[HOW TO COMPLETE THIS TASK]: For the entries below, the expected answer is the line with "Source code", the line with "[get user input](#get-user-input)", and every line between them, exactly as written, and nothing more.

[LISTED ENTRIES]:

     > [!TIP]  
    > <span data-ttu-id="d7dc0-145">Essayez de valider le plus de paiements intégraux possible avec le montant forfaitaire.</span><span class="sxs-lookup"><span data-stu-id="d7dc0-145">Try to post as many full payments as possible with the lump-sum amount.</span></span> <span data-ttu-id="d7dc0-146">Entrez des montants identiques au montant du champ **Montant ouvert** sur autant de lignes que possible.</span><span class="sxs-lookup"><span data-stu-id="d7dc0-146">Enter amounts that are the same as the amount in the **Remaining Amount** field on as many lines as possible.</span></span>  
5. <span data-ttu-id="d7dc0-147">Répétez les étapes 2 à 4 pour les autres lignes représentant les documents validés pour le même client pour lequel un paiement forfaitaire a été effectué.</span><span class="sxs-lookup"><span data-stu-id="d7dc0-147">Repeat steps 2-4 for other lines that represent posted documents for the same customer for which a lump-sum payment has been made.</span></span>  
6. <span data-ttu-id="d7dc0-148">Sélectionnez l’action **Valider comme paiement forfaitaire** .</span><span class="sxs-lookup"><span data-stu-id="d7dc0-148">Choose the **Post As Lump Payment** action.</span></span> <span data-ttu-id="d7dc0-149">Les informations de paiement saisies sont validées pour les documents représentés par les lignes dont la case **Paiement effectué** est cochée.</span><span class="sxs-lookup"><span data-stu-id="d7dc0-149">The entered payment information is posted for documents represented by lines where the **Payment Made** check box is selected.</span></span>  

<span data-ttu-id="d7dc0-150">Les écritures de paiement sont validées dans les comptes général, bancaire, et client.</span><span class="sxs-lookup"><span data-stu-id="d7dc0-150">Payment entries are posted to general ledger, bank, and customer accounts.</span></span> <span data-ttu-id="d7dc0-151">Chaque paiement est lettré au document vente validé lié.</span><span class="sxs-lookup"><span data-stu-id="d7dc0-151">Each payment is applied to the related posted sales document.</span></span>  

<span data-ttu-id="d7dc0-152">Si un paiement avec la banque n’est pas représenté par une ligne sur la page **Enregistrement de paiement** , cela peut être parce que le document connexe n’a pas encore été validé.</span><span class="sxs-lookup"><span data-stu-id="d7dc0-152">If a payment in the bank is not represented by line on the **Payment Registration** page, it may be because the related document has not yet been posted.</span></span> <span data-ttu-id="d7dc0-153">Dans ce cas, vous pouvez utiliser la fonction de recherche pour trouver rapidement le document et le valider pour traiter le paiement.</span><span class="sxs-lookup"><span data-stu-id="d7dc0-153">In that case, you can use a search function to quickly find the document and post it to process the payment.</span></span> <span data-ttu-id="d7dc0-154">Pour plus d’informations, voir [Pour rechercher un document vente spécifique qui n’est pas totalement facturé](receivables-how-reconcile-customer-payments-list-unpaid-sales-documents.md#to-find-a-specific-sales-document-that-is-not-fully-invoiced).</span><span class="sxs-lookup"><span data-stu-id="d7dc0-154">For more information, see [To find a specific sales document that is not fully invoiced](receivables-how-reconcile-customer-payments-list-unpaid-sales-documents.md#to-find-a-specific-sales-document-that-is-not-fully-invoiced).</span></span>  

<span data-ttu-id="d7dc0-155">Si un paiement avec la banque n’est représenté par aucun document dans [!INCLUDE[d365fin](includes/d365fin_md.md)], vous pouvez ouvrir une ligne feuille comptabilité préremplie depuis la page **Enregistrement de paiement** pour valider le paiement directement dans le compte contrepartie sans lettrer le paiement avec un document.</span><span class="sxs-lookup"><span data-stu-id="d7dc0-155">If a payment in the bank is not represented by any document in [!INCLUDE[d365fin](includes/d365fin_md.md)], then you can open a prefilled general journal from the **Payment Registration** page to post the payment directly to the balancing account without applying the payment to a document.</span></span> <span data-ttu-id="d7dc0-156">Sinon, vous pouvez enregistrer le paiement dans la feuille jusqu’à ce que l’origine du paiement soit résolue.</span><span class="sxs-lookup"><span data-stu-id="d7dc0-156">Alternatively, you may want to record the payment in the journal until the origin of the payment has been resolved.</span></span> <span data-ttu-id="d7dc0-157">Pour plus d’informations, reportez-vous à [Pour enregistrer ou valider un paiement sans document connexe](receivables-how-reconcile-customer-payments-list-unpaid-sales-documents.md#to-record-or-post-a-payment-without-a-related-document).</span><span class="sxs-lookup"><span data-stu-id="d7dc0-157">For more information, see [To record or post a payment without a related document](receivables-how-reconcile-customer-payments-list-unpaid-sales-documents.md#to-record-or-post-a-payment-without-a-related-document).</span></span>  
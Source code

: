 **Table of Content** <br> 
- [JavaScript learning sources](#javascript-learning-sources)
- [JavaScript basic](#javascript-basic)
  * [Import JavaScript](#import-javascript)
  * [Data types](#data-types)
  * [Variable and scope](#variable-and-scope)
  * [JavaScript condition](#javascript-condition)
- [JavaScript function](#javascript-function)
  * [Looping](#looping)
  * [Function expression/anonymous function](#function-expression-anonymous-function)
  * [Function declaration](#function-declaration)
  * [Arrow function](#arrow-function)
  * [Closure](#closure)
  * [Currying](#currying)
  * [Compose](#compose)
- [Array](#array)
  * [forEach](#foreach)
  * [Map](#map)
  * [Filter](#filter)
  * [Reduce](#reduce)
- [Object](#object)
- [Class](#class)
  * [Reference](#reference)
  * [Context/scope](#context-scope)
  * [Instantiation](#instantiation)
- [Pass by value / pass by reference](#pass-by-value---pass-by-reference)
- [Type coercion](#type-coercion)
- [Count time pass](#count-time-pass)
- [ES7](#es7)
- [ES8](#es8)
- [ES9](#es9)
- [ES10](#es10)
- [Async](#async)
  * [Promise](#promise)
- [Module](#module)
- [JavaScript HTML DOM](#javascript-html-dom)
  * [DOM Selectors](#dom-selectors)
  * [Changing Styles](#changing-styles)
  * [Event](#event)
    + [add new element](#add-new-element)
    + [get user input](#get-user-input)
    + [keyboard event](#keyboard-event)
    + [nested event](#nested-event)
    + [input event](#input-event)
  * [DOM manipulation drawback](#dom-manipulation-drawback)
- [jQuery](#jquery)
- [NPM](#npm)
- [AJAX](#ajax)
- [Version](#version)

[TASK ANSWER]:
Source code

: **Table of Content** <br> 
- [JavaScript learning sources](#javascript-learning-sources)
- [JavaScript basic](#javascript-basic)
  * [Import JavaScript](#import-javascript)
  * [Data types](#data-types)
  * [Variable and scope](#variable-and-scope)
  * [JavaScript condition](#javascript-condition)
- [JavaScript function](#javascript-function)
  * [Looping](#looping)
  * [Function expression/anonymous function](#function-expression-anonymous-function)
  * [Function declaration](#function-declaration)
  * [Arrow function](#arrow-function)
  * [Closure](#closure)
  * [Currying](#currying)
  * [Compose](#compose)
- [Array](#array)
  * [forEach](#foreach)
  * [Map](#map)
  * [Filter](#filter)
  * [Reduce](#reduce)
- [Object](#object)
- [Class](#class)
  * [Reference](#reference)
  * [Context/scope](#context-scope)
  * [Instantiation](#instantiation)
- [Pass by value / pass by reference](#pass-by-value---pass-by-reference)
- [Type coercion](#type-coercion)
- [Count time pass](#count-time-pass)
- [ES7](#es7)
- [ES8](#es8)
- [ES9](#es9)
- [ES10](#es10)
- [Async](#async)
  * [Promise](#promise)
- [Module](#module)
- [JavaScript HTML DOM](#javascript-html-dom)
  * [DOM Selectors](#dom-selectors)
  * [Changing Styles](#changing-styles)
  * [Event](#event)
    + [add new element](#add-new-element)
    + [get user input](#get-user-input)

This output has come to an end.